Content starts
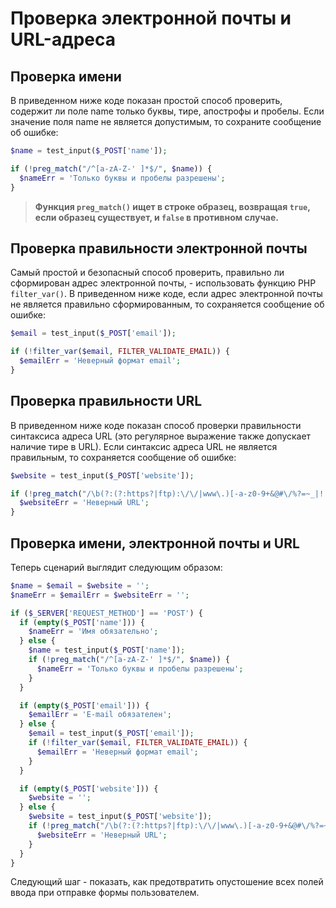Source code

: # Проверка электронной почты и URL-адреса

## Проверка имени

В приведенном ниже коде показан простой способ проверить, содержит ли поле name только буквы, тире, апострофы и пробелы. Если значение поля name не является допустимым, то сохраните сообщение об ошибке:

```php
$name = test_input($_POST['name']);

if (!preg_match("/^[a-zA-Z-' ]*$/", $name)) {
  $nameErr = 'Только буквы и пробелы разрешены';
}
```

> **Функция `preg_match()` ищет в строке образец, возвращая `true`, если образец существует, и `false` в противном случае.**

## Проверка правильности электронной почты

Самый простой и безопасный способ проверить, правильно ли сформирован адрес электронной почты, - использовать функцию PHP `filter_var()`. В приведенном ниже коде, если адрес электронной почты не является правильно сформированным, то сохраняется сообщение об ошибке:

```php
$email = test_input($_POST['email']);

if (!filter_var($email, FILTER_VALIDATE_EMAIL)) {
  $emailErr = 'Неверный формат email';
}
```

## Проверка правильности URL

В приведенном ниже коде показан способ проверки правильности синтаксиса адреса URL (это регулярное выражение также допускает наличие тире в URL). Если синтаксис адреса URL не является правильным, то сохраняется сообщение об ошибке:

```php
$website = test_input($_POST['website']);

if (!preg_match("/\b(?:(?:https?|ftp):\/\/|www\.)[-a-z0-9+&@#\/%?=~_|!:,.;]*[-a-z0-9+&@#\/%=~_|]/i", $website)) {
  $websiteErr = 'Неверный URL';
}
```

## Проверка имени, электронной почты и URL

Теперь сценарий выглядит следующим образом:

```php
$name = $email = $website = '';
$nameErr = $emailErr = $websiteErr = '';

if ($_SERVER['REQUEST_METHOD'] == 'POST') {
  if (empty($_POST['name'])) {
    $nameErr = 'Имя обязательно';
  } else {
    $name = test_input($_POST['name']);
    if (!preg_match("/^[a-zA-Z-' ]*$/", $name)) {
      $nameErr = 'Только буквы и пробелы разрешены';
    }
  }

  if (empty($_POST['email'])) {
    $emailErr = 'E-mail обязателен';
  } else {
    $email = test_input($_POST['email']);
    if (!filter_var($email, FILTER_VALIDATE_EMAIL)) {
      $emailErr = 'Неверный формат email';
    }
  }

  if (empty($_POST['website'])) {
    $website = '';
  } else {
    $website = test_input($_POST['website']);
    if (!preg_match("/\b(?:(?:https?|ftp):\/\/|www\.)[-a-z0-9+&@#\/%?=~_|!:,.;]*[-a-z0-9+&@#\/%=~_|]/i", $website)) {
      $websiteErr = 'Неверный URL';
    }
  }
}
```

Следующий шаг - показать, как предотвратить опустошение всех полей ввода при отправке формы пользователем.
Content ends
## TASK BRIEF
Without including any pictures, output all the entries above exactly.

## RESPONSE FOR THIS EXERCISE
Source code

: # Проверка электронной почты и URL-адреса

## Проверка имени

В приведенном ниже коде показан простой способ проверить, содержит ли поле name только буквы, тире, апострофы и пробелы. Если значение поля name не является допустимым, то сохраните сообщение об ошибке:

```php
$name = test_input($_POST['name']);

if (!preg_match("/^[a-zA-Z-' ]*$/", $name)) {
  $nameErr = 'Только буквы и пробелы разрешены';
}
```

> **Функция `preg_match()` ищет в строке образец, возвращая `true`, если образец существует, и `false` в противном случае.**

## Проверка правильности электронной почты

Самый простой и безопасный способ проверить, правильно ли сформирован адрес электронной почты, - использовать функцию PHP `filter_var()`. В приведенном ниже коде, если адрес электронной почты не является правильно сформированным, то сохраняется сообщение об ошибке:

```php
$email = test_input($_POST['email']);

if (!filter_var($email, FILTER_VALIDATE_EMAIL)) {
  $emailErr = 'Неверный формат email';
}
```

## Проверка правильности URL

В приведенном ниже коде показан способ проверки правильности синтаксиса адреса URL (это регулярное выражение также допускает наличие тире в URL). Если синтаксис адреса URL не является правильным, то сохраняется сообщение об ошибке:

```php
$website = test_input($_POST['website']);

if (!preg_match("/\b(?:(?:https?|ftp):\/\/|www\.)[-a-z0-9+&@#\/%?=~_|!:,.;]*[-a-z0-9+&@#\/%=~_|]/i", $website)) {
  $websiteErr = 'Неверный URL';
}
```

## Проверка имени, электронной почты и URL

Теперь сценарий выглядит следующим образом:

```php
$name = $email = $website = '';
$nameErr = $emailErr = $websiteErr = '';

if ($_SERVER['REQUEST_METHOD'] == 'POST') {
  if (empty($_POST['name'])) {
    $nameErr = 'Имя обязательно';
  } else {
    $name = test_input($_POST['name']);
    if (!preg_match("/^[a-zA-Z-' ]*$/", $name)) {
      $nameErr = 'Только буквы и пробелы разрешены';
    }
  }

  if (empty($_POST['email'])) {
    $emailErr = 'E-mail обязателен';
  } else {
    $email = test_input($_POST['email']);
    if (!filter_var($email, FILTER_VALIDATE_EMAIL)) {
      $emailErr = 'Неверный формат email';
    }
  }

  if (empty($_POST['website'])) {
    $website = '';
  } else {
    $website = test_input($_POST['website']);
    if (!preg_match("/\b(?:(?:https?|ftp):\/\/|www\.)[-a-z0-9+&@#\/%?=~_|!:,.;]*[-a-z0-9+&@#\/%=~_|]/i", $website)) {
      $websiteErr = 'Неверный URL';
    }
  }
}
```

Следующий шаг - показать, как предотвратить опустошение всех полей ввода при отправке формы пользователем.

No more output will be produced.